**Task to carry out:** Lift out, unaltered, the lines of the material below between the line holding "- Livello direttamente" and the line holding "- Rendere trasparente l'utilizzo del disco", counting both.

**Working data:**
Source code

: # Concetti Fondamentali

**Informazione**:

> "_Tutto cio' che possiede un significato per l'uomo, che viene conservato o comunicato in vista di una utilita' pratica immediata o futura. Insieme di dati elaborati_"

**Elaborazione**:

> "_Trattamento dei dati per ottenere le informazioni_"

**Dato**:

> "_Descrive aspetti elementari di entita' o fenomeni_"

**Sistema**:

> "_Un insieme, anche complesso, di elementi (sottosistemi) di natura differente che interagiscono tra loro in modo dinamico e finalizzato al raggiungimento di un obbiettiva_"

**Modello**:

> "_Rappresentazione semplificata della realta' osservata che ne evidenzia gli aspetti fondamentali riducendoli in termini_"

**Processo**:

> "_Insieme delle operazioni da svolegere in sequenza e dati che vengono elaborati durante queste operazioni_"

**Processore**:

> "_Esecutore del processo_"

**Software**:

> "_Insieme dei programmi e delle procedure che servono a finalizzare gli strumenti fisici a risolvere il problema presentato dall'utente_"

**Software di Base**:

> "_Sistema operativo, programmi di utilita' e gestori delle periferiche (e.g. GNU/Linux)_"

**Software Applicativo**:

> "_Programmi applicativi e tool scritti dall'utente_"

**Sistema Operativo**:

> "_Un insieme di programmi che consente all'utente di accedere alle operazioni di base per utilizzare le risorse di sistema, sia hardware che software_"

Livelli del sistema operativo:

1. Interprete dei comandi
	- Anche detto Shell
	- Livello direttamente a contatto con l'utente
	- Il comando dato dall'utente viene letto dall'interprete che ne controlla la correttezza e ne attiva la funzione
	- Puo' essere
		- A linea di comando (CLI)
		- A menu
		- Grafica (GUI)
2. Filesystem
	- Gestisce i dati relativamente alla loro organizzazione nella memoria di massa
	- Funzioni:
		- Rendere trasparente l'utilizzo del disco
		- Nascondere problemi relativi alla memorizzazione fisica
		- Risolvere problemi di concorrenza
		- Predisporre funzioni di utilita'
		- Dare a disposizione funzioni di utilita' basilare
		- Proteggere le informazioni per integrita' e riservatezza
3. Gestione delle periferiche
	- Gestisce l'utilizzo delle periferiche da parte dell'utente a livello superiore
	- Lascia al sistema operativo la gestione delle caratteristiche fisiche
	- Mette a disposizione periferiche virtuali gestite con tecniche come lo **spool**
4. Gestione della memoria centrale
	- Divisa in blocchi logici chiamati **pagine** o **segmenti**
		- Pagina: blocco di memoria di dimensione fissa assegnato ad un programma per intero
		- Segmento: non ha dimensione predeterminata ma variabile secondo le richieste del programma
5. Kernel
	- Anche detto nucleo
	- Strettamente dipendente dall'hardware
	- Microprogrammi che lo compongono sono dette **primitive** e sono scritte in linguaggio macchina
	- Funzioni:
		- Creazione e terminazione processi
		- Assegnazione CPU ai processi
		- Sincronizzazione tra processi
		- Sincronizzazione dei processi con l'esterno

**Finished task:**
	- Livello direttamente a contatto con l'utente
	- Il comando dato dall'utente viene letto dall'interprete che ne controlla la correttezza e ne attiva la funzione
	- Puo' essere
		- A linea di comando (CLI)
		- A menu
		- Grafica (GUI)
2. Filesystem
	- Gestisce i dati relativamente alla loro organizzazione nella memoria di massa
	- Funzioni:
		- Rendere trasparente l'utilizzo del disco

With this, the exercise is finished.